● **Task details**:
Reproduce the material that follows exactly, with no line left out.

● **Data for analysis**:
· · ·

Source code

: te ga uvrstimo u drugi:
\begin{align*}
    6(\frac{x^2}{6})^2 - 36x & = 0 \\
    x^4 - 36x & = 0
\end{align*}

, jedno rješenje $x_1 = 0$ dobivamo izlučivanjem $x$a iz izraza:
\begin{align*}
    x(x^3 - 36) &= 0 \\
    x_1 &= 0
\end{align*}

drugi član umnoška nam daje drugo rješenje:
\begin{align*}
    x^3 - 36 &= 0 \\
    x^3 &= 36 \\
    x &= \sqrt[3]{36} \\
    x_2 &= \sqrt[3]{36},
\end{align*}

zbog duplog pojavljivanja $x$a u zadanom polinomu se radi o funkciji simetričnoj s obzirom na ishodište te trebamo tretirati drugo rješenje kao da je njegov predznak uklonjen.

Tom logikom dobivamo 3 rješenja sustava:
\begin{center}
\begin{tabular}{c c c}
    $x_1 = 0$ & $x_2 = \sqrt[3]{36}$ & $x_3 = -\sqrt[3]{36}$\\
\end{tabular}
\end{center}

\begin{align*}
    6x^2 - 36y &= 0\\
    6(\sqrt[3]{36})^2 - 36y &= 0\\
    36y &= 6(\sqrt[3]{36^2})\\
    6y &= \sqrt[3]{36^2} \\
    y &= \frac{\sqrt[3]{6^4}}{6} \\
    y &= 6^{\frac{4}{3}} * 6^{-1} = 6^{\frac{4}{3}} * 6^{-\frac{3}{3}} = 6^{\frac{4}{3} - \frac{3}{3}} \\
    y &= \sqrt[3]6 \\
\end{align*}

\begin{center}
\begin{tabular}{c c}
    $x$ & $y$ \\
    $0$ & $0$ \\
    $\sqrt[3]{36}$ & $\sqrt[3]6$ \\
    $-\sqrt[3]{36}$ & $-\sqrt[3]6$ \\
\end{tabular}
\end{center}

· · ·

● **Task answer**:
Source code

: te ga uvrstimo u drugi:
\begin{align*}
    6(\frac{x^2}{6})^2 - 36x & = 0 \\
    x^4 - 36x & = 0
\end{align*}

, jedno rješenje $x_1 = 0$ dobivamo izlučivanjem $x$a iz izraza:
\begin{align*}
    x(x^3 - 36) &= 0 \\
    x_1 &= 0
\end{align*}

drugi član umnoška nam daje drugo rješenje:
\begin{align*}
    x^3 - 36 &= 0 \\
    x^3 &= 36 \\
    x &= \sqrt[3]{36} \\
    x_2 &= \sqrt[3]{36},
\end{align*}

zbog duplog pojavljivanja $x$a u zadanom polinomu se radi o funkciji simetričnoj s obzirom na ishodište te trebamo tretirati drugo rješenje kao da je njegov predznak uklonjen.

Tom logikom dobivamo 3 rješenja sustava:
\begin{center}
\begin{tabular}{c c c}
    $x_1 = 0$ & $x_2 = \sqrt[3]{36}$ & $x_3 = -\sqrt[3]{36}$\\
\end{tabular}
\end{center}

\begin{align*}
    6x^2 - 36y &= 0\\
    6(\sqrt[3]{36})^2 - 36y &= 0\\
    36y &= 6(\sqrt[3]{36^2})\\
    6y &= \sqrt[3]{36^2} \\
    y &= \frac{\sqrt[3]{6^4}}{6} \\
    y &= 6^{\frac{4}{3}} * 6^{-1} = 6^{\frac{4}{3}} * 6^{-\frac{3}{3}} = 6^{\frac{4}{3} - \frac{3}{3}} \\
    y &= \sqrt[3]6 \\
\end{align*}

\begin{center}
\begin{tabular}{c c}
    $x$ & $y$ \\
    $0$ & $0$ \\
    $\sqrt[3]{36}$ & $\sqrt[3]6$ \\
    $-\sqrt[3]{36}$ & $-\sqrt[3]6$ \\
\end{tabular}
\end{center}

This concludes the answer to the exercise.